• What is required:
Could you copy every line of the data that contains the word "скважины"?

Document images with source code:
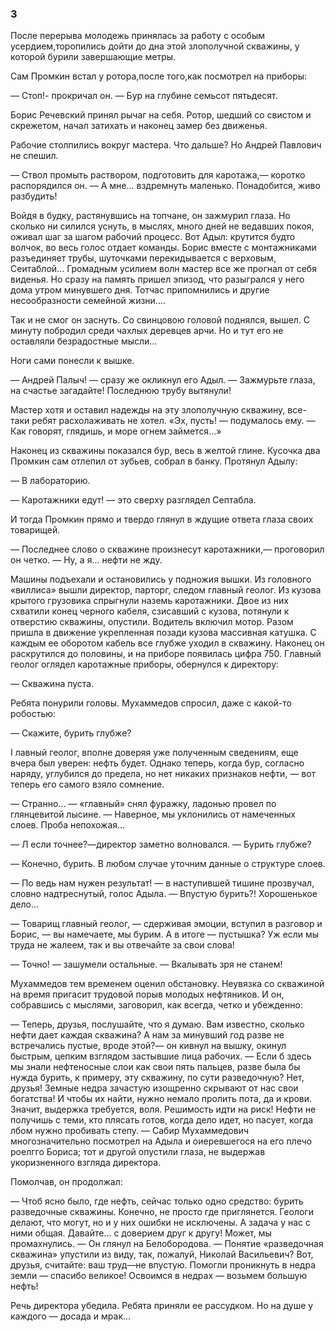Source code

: ### 3

После перерыва молодежь принялась за работу с особым усердием,торопились дойти до дна этой злополучной скважины, у которой бурили завершающие метры.

Сам Промкин встал у ротора,после того,как посмотрел на приборы:

— Стоп!- прокричал он.
— Бур на глубине семьсот пятьдесят.

Борис Речевский принял рычаг на себя.
Ротор, шедший со свистом и скрежетом, начал затихать и наконец замер без движенья.

Рабочие столпились вокруг мастера.
Что дальше?
Но Андрей Павлович не спешил.

— Ствол промыть раствором, подготовить для каротажа,— коротко распорядился он.
— А мне...
вздремнуть маленько.
Понадобится, живо разбудить!

Войдя в будку, растянувшись на топчане, он зажмурил глаза.
Но сколько ни силился уснуть, в мыслях, много дней не ведавших покоя, оживал шаг за шагом рабочий процесс.
Вот Адыл: крутится будто волчок, во весь голос отдает команды.
Борис вместе с монтажниками разъединяет трубы, шуточками перекидывается с верховым, Сеитаблой...
Громадным усилием волн мастер все же прогнал от себя виденья.
Но сразу на память пришел эпизод, что разыгрался у него дома утром минувшего дня.
Тотчас припомнились и другие несообразности семейной жизни....

Так и не смог он заснуть.
Со свинцовою головой поднялся, вышел.
С минуту побродил среди чахлых деревцев арчи.
Но и тут его не оставляли безрадостные мысли...

Ноги сами понесли к вышке.

— Андрей Палыч!
— сразу же окликнул его Адыл.
— Зажмурьте глаза, на счастье загадайте!
Последнюю трубу вытянули!

Мастер хотя и оставил надежды на эту злополучную скважину, все-таки ребят расхолаживать не хотел.
«Эх, пусть!
— подумалось ему.
—Как говорят, глядишь, и море огнем займется...»

Наконец из скважины показался бур, весь в желтой глине.
Кусочка два Промкин сам отлепил от зубьев, собрал в банку.
Протянул Адылу:

— В лабораторию.

— Каротажники едут!
— это сверху разглядел Септабла.

И тогда Промкин прямо и твердо глянул в ждущие ответа глаза своих товарищей.

— Последнее слово о скважине произнесут каротажники,— проговорил он четко.
— Ну, а я...
нефти не жду.

Машины подъехали и остановились у подножия вышки.
Из головного «виллиса» вышли директор, парторг, следом главный геолог.
Из кузова крытого грузовика спрыгнули наземь каротажники.
Двое из них схватили конец черного кабеля, сзисавший с кузова, потянули к отверстию скважины, опустили.
Водитель включил мотор.
Разом пришла в движение укрепленная позади кузова массивная катушка.
С каждым ее оборотом кабель все глубже уходил в скважину.
Наконец он раскрутился до половины, и на приборе появилась цифра 750.
Главный геолог оглядел каротажные приборы, обернулся к директору:

— Скважина пуста.

Ребята понурили головы.
Мухаммедов спросил, даже с какой-то робостью:

— Скажите, бурить глубже?

I лавный геолог, вполне доверяя уже полученным сведениям, еще вчера был уверен: нефть будет.
Однако теперь, когда бур, согласно наряду, углубился до предела, но нет никаких признаков нефти, — вот теперь его самого взяло сомнение.

— Странно...
— «главный» снял фуражку, ладонью провел по глянцевитой лысине.
— Наверное, мы уклонились от намеченных слоев.
Проба непохожая...

— Л если точнее?—директор заметно волновался.
— Бурить глубже?

— Конечно, бурить.
В любом случае уточним данные о структуре слоев.

— По ведь нам нужен результат!
— в наступившей тишине прозвучал, словно надтреснутый, голос Адыла.
— Впустую бурить?!
Хорошенькое дело...

— Товарищ главный геолог, — сдерживая эмоции, вступил в разговор и Борис, — вы намечаете, мы бурим.
А в итоге — пустышка?
Уж если мы труда не жалеем, так и вы отвечайте за свои слова!

— Точно!
— зашумели остальные.
— Вкалывать зря не станем!

Мухаммедов тем временем оценил обстановку.
Неувязка со скважиной на время пригасит трудовой порыв молодых нефтяников.
И он, собравшись с мыслями, заговорил, как всегда, четко и убежденно:

— Теперь, друзья, послушайте, что я думаю.
Вам известно, сколько нефти дает каждая скважина?
А нам за минувший год разве не встречались пустые, вроде этой?— он кивнул на вышку, окинул быстрым, цепким взглядом застывшие лица рабочих.
— Если б здесь мы знали нефтеносные слои как свои пять пальцев, разве была бы нужда бурить, к примеру, эту скважину, по сути разведочную?
Нет, друзья!
Земные недра зачастую изощренно скрывают от нас свои богатства!
И чтобы их найти, нужно немало пролить пота, да и крови.
Значит, выдержка требуется, воля.
Решимость идти на риск!
Нефти не получишь с теми, кто плясать готов, когда дело идет, но пасует, когда лбом нужно пробивать степу.
— Сабир Мухаммедович многозначительно посмотрел на Адыла и оиеревшегося на его плечо роелгго Бориса; тот и другой опустили глаза, не выдержав укоризненного взгляда директора.

Помолчав, он продолжал:

— Чтоб ясно было, где нефть, сейчас только одно средство: бурить разведочные скважины.
Конечно, не просто где приглянется.
Геологи делают, что могут, но и у них ошибки не исключены.
А задача у нас с ними общая.
Давайте...
с доверием друг к другу!
Может, мы промахнулись.
— Он глянул на Белобородова.
— Понятие «разведочная скважина» упустили из виду, так, пожалуй, Николай Васильевич?
Вот, друзья, считайте: ваш труд—не впустую.
Помогли проникнуть в недра земли — спасибо великое!
Освоимся в недрах — возьмем большую нефть!

Речь директора убедила.
Ребята приняли ее рассудком.
Но на душе у каждого — досада и мрак...
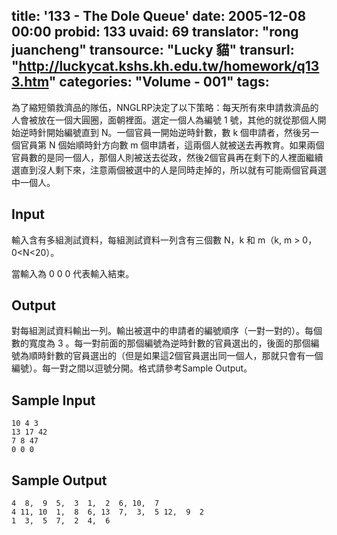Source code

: title: '133 - The Dole Queue'
date: 2005-12-08 00:00
probid: 133
uvaid: 69
translator: "rong juancheng"
transource: "Lucky 貓"
transurl: "http://luckycat.kshs.kh.edu.tw/homework/q133.htm"
categories: "Volume - 001"
tags:
---

為了縮短領救濟品的隊伍，NNGLRP決定了以下策略：每天所有來申請救濟品的人會被放在一個大圓圈，面朝裡面。選定一個人為編號 1 號，其他的就從那個人開始逆時針開始編號直到 N。一個官員一開始逆時針數，數 k 個申請者，然後另一個官員第 N 個始順時針方向數 m 個申請者，這兩個人就被送去再教育。如果兩個官員數的是同一個人，那個人則被送去從政，然後2個官員再在剩下的人裡面繼續選直到沒人剩下來，注意兩個被選中的人是同時走掉的，所以就有可能兩個官員選中一個人。

<!-- more -->

## Input ##

輸入含有多組測試資料，每組測試資料一列含有三個數 N，k 和 m（k, m > 0，0<N<20）。

當輸入為 0 0 0 代表輸入結束。

## Output ##

對每組測試資料輸出一列。輸出被選中的申請者的編號順序（一對一對的）。每個數的寬度為 3 。每一對前面的那個編號為逆時針數的官員選出的，後面的那個編號為順時針數的官員選出的（但是如果這2個官員選出同一個人，那就只會有一個編號）。每一對之間以逗號分開。格式請參考Sample Output。

## Sample Input ##

	10 4 3
	13 17 42
	7 8 47
	0 0 0

## Sample Output ##

	4  8,  9  5,  3  1,  2  6, 10,  7
	4 11, 10  1,  8  6, 13  7,  3,  5 12,  9  2
	1  3,  5  7,  2  4,  6

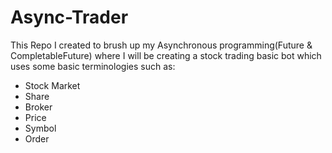 # Async-Trader

This Repo I created to brush up my Asynchronous programming(Future & CompletableFuture) where I will be creating a stock trading basic bot which uses some basic terminologies such as:

- Stock Market
- Share
- Broker
- Price
- Symbol
- Order
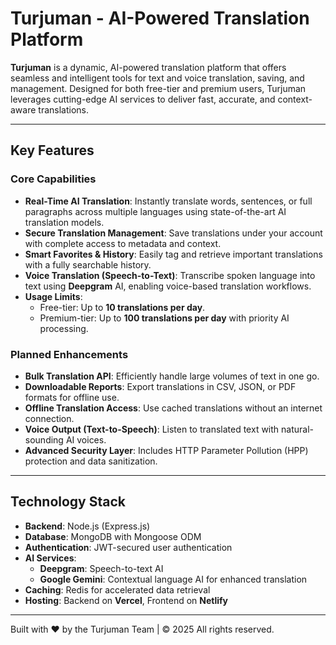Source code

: # **Turjuman - AI-Powered Translation Platform**

**Turjuman** is a dynamic, AI-powered translation platform that offers seamless and intelligent tools for text and voice translation, saving, and management. Designed for both free-tier and premium users, Turjuman leverages cutting-edge AI services to deliver fast, accurate, and context-aware translations.

---

## **Key Features**

### **Core Capabilities**

- **Real-Time AI Translation**: Instantly translate words, sentences, or full paragraphs across multiple languages using state-of-the-art AI translation models.
- **Secure Translation Management**: Save translations under your account with complete access to metadata and context.
- **Smart Favorites & History**: Easily tag and retrieve important translations with a fully searchable history.
- **Voice Translation (Speech-to-Text)**: Transcribe spoken language into text using **Deepgram** AI, enabling voice-based translation workflows.
- **Usage Limits**:
  - Free-tier: Up to **10 translations per day**.
  - Premium-tier: Up to **100 translations per day** with priority AI processing.

### **Planned Enhancements**

- **Bulk Translation API**: Efficiently handle large volumes of text in one go.
- **Downloadable Reports**: Export translations in CSV, JSON, or PDF formats for offline use.
- **Offline Translation Access**: Use cached translations without an internet connection.
- **Voice Output (Text-to-Speech)**: Listen to translated text with natural-sounding AI voices.
- **Advanced Security Layer**: Includes HTTP Parameter Pollution (HPP) protection and data sanitization.

---

## **Technology Stack**

- **Backend**: Node.js (Express.js)
- **Database**: MongoDB with Mongoose ODM
- **Authentication**: JWT-secured user authentication
- **AI Services**:
  - **Deepgram**: Speech-to-text AI
  - **Google Gemini**: Contextual language AI for enhanced translation
- **Caching**: Redis for accelerated data retrieval
- **Hosting**: Backend on **Vercel**, Frontend on **Netlify**

---

Built with ❤️ by the Turjuman Team | © 2025 All rights reserved.
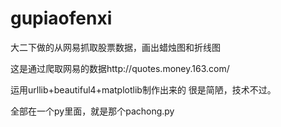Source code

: # gupiaofenxi
大二下做的从网易抓取股票数据，画出蜡烛图和折线图


这是通过爬取网易的数据http://quotes.money.163.com/

运用urllib+beautiful4+matplotlib制作出来的
很是简陋，技术不过。

全部在一个py里面，就是那个pachong.py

• Solution for this exercise:
После перерыва молодежь принялась за работу с особым усердием,торопились дойти до дна этой злополучной скважины, у которой бурили завершающие метры.
Наконец из скважины показался бур, весь в желтой глине.
Двое из них схватили конец черного кабеля, сзисавший с кузова, потянули к отверстию скважины, опустили.
— Чтоб ясно было, где нефть, сейчас только одно средство: бурить разведочные скважины.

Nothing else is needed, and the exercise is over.